中国最后一次女词人已94岁高龄,大师之后将再无诗词
两年前,一个老同学突然询问我哪个版本的《诗经》比较好,他要开始学习诗词。我非常诧异,他并不是大家眼中的“文艺青年”,在我再三追问下才得知他是被《中华好诗词》吸粉。之后,我们的闲聊中大多是诗词的内容,甚至会在视屏时一人一句背《长恨歌》《将进酒》,后来甚至发展到背《离骚》,背完第一句阿叶就败下阵来,之后就完全不是对手。前些天,得知他报名参加《中华好诗词》的海选,正磨刀霍霍向决赛。

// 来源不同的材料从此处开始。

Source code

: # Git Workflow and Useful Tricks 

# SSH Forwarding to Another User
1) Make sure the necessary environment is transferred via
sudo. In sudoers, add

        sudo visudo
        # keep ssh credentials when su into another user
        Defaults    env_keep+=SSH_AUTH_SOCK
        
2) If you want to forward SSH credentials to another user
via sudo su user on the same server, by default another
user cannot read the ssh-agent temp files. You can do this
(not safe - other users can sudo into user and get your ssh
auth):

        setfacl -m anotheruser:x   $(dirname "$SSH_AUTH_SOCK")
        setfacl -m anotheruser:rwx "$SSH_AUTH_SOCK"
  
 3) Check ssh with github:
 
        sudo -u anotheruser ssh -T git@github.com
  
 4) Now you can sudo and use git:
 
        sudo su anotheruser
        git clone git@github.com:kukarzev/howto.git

近几年《中华好诗词》《中国诗词大会》《诗书中华》等节目风靡一时,王凯、喻恩泰、张仲宇等诗词大神吸粉无数,掀起了一股股学习诗词的热潮。这是极好的事情,现在的中国人在传统文化上严重缺失,九十岁高龄的叶嘉莹先生被称为中国最后一位女词人,每每想到此处阿叶就伤心的不能自已,这么美好的东西就要慢慢消亡了。近代以来,能作诗填词的人趋于绝迹了,能赏析的人也越来越少了。遥想一千年前,东坡先生每有大作出世,三天时间便能从卞凉城传到辽国上京,海外扶桑,百济新罗更是传唱不止。
千年以降,盛景不在。
有人说:诗词有什么用呢?确实,从精致的实用主义来说,诗词确实没有什么用,不当吃不当喝,不能让人富足,不能给人带来名利。是啊,这有什么用?就如同董仲蠡老师那篇很火的演讲《教育的意义》所言,当傍晚你看到湖边水鸟飞过的时候,能吟诵“落霞与孤鹜齐飞,秋水共长天一色",而不是说妈呀,都是鸟;当你在西北大漠体验那种天地辽阔的时候,能脱口而出“大漠孤烟直,长河落日圆",或者“黄河远上白云间,一片孤城万仞山”,而不是,妈呀,都是沙子。这就是诗词的意义。计算机的速度、记忆,都千万倍于人类,但它永远不会共情。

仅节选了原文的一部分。